It’s the era of wellness as skin care, and beauty brands are changing how they position and promote their products: Anti-aging is out, while anti-pollution is in.
Product innovation prioritizing properties like anti-pollution, detoxification and prevention against blue-violet light emitted by digital screens is being spearheaded by brands like Dr. Loretta, Drunk Elephant, Thisworks and Bareminerals, among others. And while these products are based on protecting the health of skin and ultimately slowing down signs of aging, nowhere in the marketing or labeling is “anti-aging” used.

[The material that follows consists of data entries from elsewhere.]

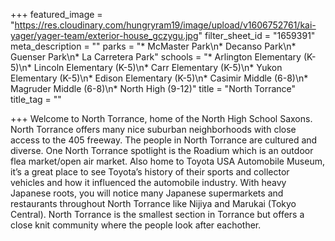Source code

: +++
featured_image = "https://res.cloudinary.com/hungryram19/image/upload/v1606752761/kai-yager/yager-team/exterior-house_gczygu.jpg"
filter_sheet_id = "1659391"
meta_description = ""
parks = "* McMaster Park\n* Decanso Park\n* Guenser Park\n* La Carretera Park"
schools = "* Arlington Elementary (K-5)\n* Lincoln Elementary (K-5)\n* Carr Elementary (K-5)\n* Yukon Elementary (K-5)\n* Edison Elementary (K-5)\n* Casimir Middle (6-8)\n* Magruder Middle (6-8)\n* North High (9-12)"
title = "North Torrance"
title_tag = ""

+++
Welcome to North Torrance, home of the North High School Saxons. North Torrance offers many nice suburban neighborhoods with close access to the 405 freeway. The people in North Torrance are cultured and diverse. One North Torrance spotlight is the Roadium which is an outdoor flea market/open air market. Also home to Toyota USA Automobile Museum, it’s a great place to see Toyota’s history of their sports and collector vehicles and how it influenced the automobile industry. With heavy Japanese roots, you will notice many Japanese supermarkets and restaurants throughout North Torrance like Nijiya and Marukai (Tokyo Central). North Torrance is the smallest section in Torrance but offers a close knit community where the people look after eachother. 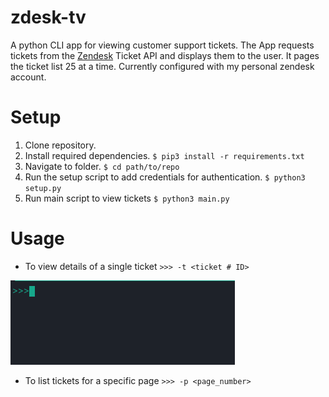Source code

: # zdesk-tv
A python CLI app for viewing customer support tickets. The App requests tickets from the [Zendesk](https://www.zendesk.com/) Ticket API and displays them to the user. It pages the ticket list 25 at a time. Currently configured with my personal zendesk account. 
 

# Setup
1. Clone repository. 
2. Install required dependencies. `$ pip3 install -r requirements.txt`
3. Navigate to folder. `$ cd path/to/repo` 
4. Run the setup script to add credentials for authentication. `$ python3 setup.py`
5. Run main script to view tickets `$ python3 main.py`

# Usage

* To view details of a single ticket `>>> -t <ticket # ID>`

![Alt Text](ticket1.gif)

* To list tickets for a specific page `>>> -p <page_number>`


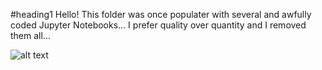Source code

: #heading1 Hello! This folder was once populater with several and awfully coded Jupyter Notebooks... 
I prefer quality over quantity and I removed them all...

![alt text](https://github.com/AlessandroMondin/Sklearn_Projects/blob/main/sklearn.png)
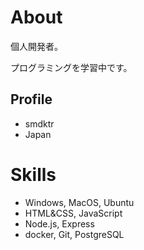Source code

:# About
個人開発者。 

プログラミングを学習中です。

## Profile
- smdktr
- Japan

# Skills
- Windows, MacOS, Ubuntu
- HTML&CSS, JavaScript
- Node.js, Express
- docker, Git, PostgreSQL
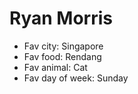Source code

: # Ryan Morris

* Fav city: Singapore
* Fav food: Rendang
* Fav animal: Cat
* Fav day of week: Sunday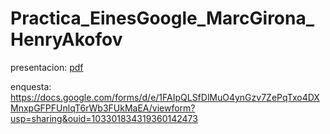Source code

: # Practica_EinesGoogle_MarcGirona_HenryAkofov

presentacion: [pdf]([https://docs.google.com/presentation/d/1e0GbvJsgN204AqZChpDDwmc_NQdXvwaX--UnnrrFNbU/edit?usp=sharing](https://github.com/MRK-GRN/Practica_EinesGoogle_MarcGirona_HenryAkofov/blob/main/DNS.pdf))

enquesta: https://docs.google.com/forms/d/e/1FAIpQLSfDlMuO4ynGzv7ZePqTxo4DXMnxpGFPFUnlqT6rWb3FUkMaEA/viewform?usp=sharing&ouid=103301834319360142473
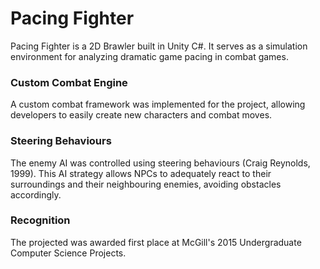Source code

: # Pacing Fighter

Pacing Fighter is a 2D Brawler built in Unity C#. It serves as a simulation environment for analyzing dramatic game pacing in combat games.

### Custom Combat Engine

A custom combat framework was implemented for the project, allowing developers to easily create new characters and combat moves.

### Steering Behaviours

The enemy AI was controlled using steering behaviours (Craig Reynolds, 1999). This AI strategy allows NPCs to adequately react to their surroundings and their neighbouring enemies, avoiding obstacles accordingly.

### Recognition
The projected was awarded first place at McGill's 2015 Undergraduate Computer Science Projects.

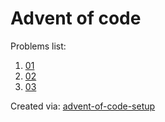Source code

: # Advent of code
Problems list:
1. [01](https://github.com/calmelb/advent-of-code/blob/main/src/01.py)
2. [02](https://github.com/calmelb/advent-of-code/blob/main/src/02.py)
3. [03](https://github.com/calmelb/advent-of-code/blob/main/src/03.py)

Created via: [advent-of-code-setup](https://github.com/tomfran/advent-of-code-setup)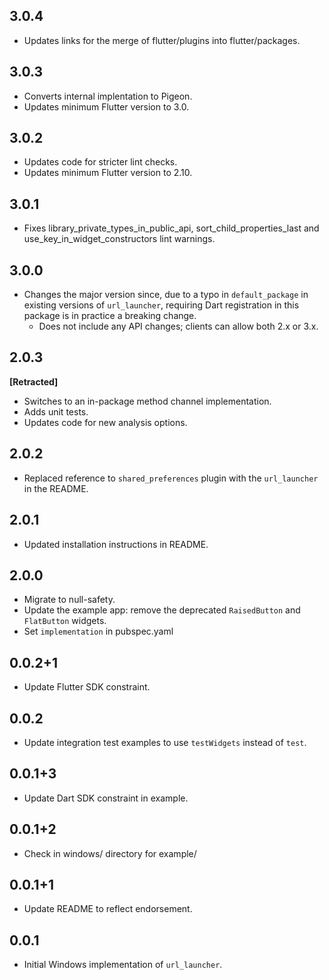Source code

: ## 3.0.4

* Updates links for the merge of flutter/plugins into flutter/packages.

## 3.0.3

* Converts internal implentation to Pigeon.
* Updates minimum Flutter version to 3.0.

## 3.0.2

* Updates code for stricter lint checks.
* Updates minimum Flutter version to 2.10.

## 3.0.1

* Fixes library_private_types_in_public_api, sort_child_properties_last and use_key_in_widget_constructors
  lint warnings.

## 3.0.0

* Changes the major version since, due to a typo in `default_package` in
  existing versions of `url_launcher`, requiring Dart registration in this
  package is in practice a breaking change.
  * Does not include any API changes; clients can allow both 2.x or 3.x.

## 2.0.3

**\[Retracted\]**

* Switches to an in-package method channel implementation.
* Adds unit tests.
* Updates code for new analysis options.

## 2.0.2

* Replaced reference to `shared_preferences` plugin with the `url_launcher` in the README.

## 2.0.1

* Updated installation instructions in README.

## 2.0.0

* Migrate to null-safety.
* Update the example app: remove the deprecated `RaisedButton` and `FlatButton` widgets.
* Set `implementation` in pubspec.yaml

## 0.0.2+1

* Update Flutter SDK constraint.

## 0.0.2

* Update integration test examples to use `testWidgets` instead of `test`.

## 0.0.1+3

* Update Dart SDK constraint in example.

## 0.0.1+2

* Check in windows/ directory for example/

## 0.0.1+1

* Update README to reflect endorsement.

## 0.0.1

* Initial Windows implementation of `url_launcher`.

Of course, it’s all in the name of strategic marketing. Over the past few years, “anti-aging” as a marketing term has fallen under scrutiny for being ageist. The backlash inspired Allure magazine to ditch the term last year. Consumer attention has also turned to proactive products rather than reactive ones in addition to natural and wellness products that boast of enhancing the natural skin and helping someone stay healthy inside and out.
“Anti-aging skincare sales are dwindling as consumers’ skincare focus has shifted from correction and prevention, to where it is today: preparation,” according to a 2016 NPD Group report. A separate NPD Group report, from 2017, said that anti-pollution prestige skin care in the U.K. increased of 30 percent between January and June of that year.
Part of this has to do with where customers are based now, as more people are moving to urban environments and their skin concerns are changing as a result. The urban population in 2014 accounted for 54 percent of the total global population, up from 34 percent in 1960, and continues to grow, according to the last available data from the World Health Organization, but the global urban population is expected to keep growing.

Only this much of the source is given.